Best, Average, and Worst Case: The time and space complexity remain the same in best, average, and worst cases because DFS visits every node and edge once regardless of the graph’s structure. The worst case occurs when the graph is a complete graph or a very deep tree.

Pro Tips:

  • Iterative vs. Recursive: The iterative approach using a stack avoids potential stack overflow errors for very deep graphs.
  • Cycle Detection: Maintain a “visited” and a “recursion stack” to detect cycles in a graph. Nodes in the recursion stack are currently being processed.
  • Optimization: For large graphs, consider using adjacency lists instead of adjacency matrices for better space efficiency.

Common Pitfalls:

  • Stack Overflow (Recursive): Recursive DFS can lead to stack overflow errors for very deep graphs. Use iterative DFS to mitigate this.
  • Missing Base Case (Recursive): Ensure your recursive function has a proper base case to stop the recursion.
  • Incorrectly Handling Visited Nodes: Failing to mark nodes as visited can lead to infinite loops in graphs with cycles.
  • Forgetting to handle disconnected components: If your graph is not connected, you may need to start DFS from multiple nodes to visit all nodes.

Description: Given an m x n grid of characters board and a string word, return true if word exists in the grid. The word can be constructed from letters of sequentially adjacent cells, where adjacent cells are horizontally or vertically neighboring. The same letter cell may not be used more than once.

High-level Approach using DFS:

  1. Iterate through the board: Start at each cell as a potential starting point for the word.
  2. Recursive DFS: For each starting cell, perform a depth-first search to explore adjacent cells.
  3. Check for word match: As you traverse the board using DFS, build the current word.
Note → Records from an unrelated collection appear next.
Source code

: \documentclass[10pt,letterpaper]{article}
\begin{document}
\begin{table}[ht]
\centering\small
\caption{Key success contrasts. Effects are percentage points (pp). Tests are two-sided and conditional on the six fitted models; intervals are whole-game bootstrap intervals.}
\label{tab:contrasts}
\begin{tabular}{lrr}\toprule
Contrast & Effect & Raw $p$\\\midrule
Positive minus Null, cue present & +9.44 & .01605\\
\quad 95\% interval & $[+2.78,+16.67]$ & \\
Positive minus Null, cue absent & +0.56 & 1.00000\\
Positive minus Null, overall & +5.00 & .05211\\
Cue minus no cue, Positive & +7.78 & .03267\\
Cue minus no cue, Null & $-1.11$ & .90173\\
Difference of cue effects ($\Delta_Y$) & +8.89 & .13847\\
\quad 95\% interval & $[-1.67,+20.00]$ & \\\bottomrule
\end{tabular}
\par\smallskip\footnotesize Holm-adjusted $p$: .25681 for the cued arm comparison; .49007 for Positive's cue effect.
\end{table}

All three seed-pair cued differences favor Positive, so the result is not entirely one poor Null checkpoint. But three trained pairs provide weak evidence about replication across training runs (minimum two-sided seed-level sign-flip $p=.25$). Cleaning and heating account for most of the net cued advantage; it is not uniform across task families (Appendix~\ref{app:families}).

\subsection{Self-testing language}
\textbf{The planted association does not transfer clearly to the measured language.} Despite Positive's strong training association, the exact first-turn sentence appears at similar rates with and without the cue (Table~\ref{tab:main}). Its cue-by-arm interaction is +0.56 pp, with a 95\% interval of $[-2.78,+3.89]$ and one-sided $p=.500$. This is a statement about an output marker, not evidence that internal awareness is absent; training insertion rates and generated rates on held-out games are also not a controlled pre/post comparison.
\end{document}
If it matches the target word, return true.
  4. Backtracking: If a path doesn’t lead to the target word, backtrack and explore other paths.
  5. Mark visited cells: Mark cells as visited to avoid revisiting them.

The DFS approach efficiently explores all possible paths from each starting cell to check for the word. The backtracking ensures that all possible paths are considered without getting stuck in infinite loops. You would use a helper function that recursively explores the neighbors, checking for valid moves and the word match.